It is a fact that ticketing,
arresting, and incarcerating homeless people costs more than actually housing
people. Our elected officials know this, but do not appear to care. They do
nothing to stop the propaganda campaign of fear that justifies these laws (sound
familiar?) and even cater to the civilian hate mongers who are calling them over
and over. While we, the taxpayers, are all paying for a system that does not
work. [Ine]Quality of Life Policing simply does not work to solve homelessness.
It very often violates people’s civil rights and can lead to costly
litigation. It is helping to erode our Constitution. The “bottom
line” is that it is very expensive.
Also, when a homeless person has a
criminal record, it increases the barriers to finding housing and shelter.

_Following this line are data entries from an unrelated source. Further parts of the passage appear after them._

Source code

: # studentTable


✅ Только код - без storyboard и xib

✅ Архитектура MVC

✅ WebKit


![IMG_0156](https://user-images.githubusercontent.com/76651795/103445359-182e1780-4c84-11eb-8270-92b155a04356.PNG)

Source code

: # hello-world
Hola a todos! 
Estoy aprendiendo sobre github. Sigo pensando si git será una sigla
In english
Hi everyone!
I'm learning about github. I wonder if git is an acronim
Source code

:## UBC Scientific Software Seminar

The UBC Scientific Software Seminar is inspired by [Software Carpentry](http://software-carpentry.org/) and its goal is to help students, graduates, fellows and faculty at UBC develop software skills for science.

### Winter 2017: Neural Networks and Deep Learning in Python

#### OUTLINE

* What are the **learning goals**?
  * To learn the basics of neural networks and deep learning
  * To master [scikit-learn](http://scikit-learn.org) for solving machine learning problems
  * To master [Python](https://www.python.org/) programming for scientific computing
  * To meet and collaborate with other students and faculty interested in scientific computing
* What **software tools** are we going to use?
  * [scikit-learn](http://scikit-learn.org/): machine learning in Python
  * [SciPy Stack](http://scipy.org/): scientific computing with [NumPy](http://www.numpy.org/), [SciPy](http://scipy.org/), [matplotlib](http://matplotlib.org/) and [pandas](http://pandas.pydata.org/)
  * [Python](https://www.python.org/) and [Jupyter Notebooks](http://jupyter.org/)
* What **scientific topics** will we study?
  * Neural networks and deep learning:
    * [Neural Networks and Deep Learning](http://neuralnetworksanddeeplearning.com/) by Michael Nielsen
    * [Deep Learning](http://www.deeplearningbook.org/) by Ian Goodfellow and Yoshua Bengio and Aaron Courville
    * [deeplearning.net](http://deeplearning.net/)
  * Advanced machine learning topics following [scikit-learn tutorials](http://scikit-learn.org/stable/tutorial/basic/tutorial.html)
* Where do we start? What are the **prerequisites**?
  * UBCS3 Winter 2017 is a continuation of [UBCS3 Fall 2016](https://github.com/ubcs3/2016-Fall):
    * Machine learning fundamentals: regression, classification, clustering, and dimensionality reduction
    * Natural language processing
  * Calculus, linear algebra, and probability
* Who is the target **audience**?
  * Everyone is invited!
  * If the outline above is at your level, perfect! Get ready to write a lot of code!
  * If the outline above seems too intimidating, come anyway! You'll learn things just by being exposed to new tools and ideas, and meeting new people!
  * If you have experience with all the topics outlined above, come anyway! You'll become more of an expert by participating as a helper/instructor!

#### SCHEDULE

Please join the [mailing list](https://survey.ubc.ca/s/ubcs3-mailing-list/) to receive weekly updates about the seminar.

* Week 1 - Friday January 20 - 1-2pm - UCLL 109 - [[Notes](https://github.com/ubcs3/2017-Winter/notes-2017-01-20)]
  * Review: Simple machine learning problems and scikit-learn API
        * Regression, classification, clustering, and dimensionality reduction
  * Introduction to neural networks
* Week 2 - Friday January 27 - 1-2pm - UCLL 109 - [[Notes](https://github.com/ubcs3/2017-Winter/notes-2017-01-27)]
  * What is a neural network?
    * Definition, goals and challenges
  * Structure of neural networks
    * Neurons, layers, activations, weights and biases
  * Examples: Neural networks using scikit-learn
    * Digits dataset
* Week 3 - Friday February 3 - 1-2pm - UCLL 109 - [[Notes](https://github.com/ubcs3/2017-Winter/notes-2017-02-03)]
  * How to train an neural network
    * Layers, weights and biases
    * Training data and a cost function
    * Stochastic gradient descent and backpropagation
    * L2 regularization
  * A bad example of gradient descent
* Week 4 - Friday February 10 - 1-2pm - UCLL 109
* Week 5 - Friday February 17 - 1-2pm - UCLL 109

Section 8 housing applications, including the Section 8 buildings in Venice
owned by Coldwater Management, require a credit check and a background check. If
a person has a bankruptcy, a prior eviction, or a misdemeanor – they can
virtually forget it.
Now where are
these people supposed to go when there is no affordable housing or proper
shelter system, when these laws are citywide laws and people have been given a
criminal record using Inequality of Life Policing? Should they live in jail or
just die? As a matter of fact they do. People are dying homeless on our streets
more often than we know and increasingly poor people are being housed in jails
and prisons while we are paying to build more. It is a vicious cycle of a
growing fascist police state that we are funding. Except some of us actually do
not want to live in a fascist police
state.
OK, I know there are people
reading this that do not recognize all the signs that say “No Poor People
Allowed” as being part of a fascist state. Maybe we all just need to turn
off the TV more, care for each other more, pray more, and find peace within.
Maybe the chem trails really are turning us all into robots. I don’t know,
but I believe people have to struggle beyond the petty fear and intolerance we
are being conditioned with. I wish more of us would try to remember that all
human beings deserve the basic rights of healthy food and decent shelter. These
basic rights should not just belong to the chosen few. That is why we call it
Human Rights and not Rights for the Few who have property, power, and privilege.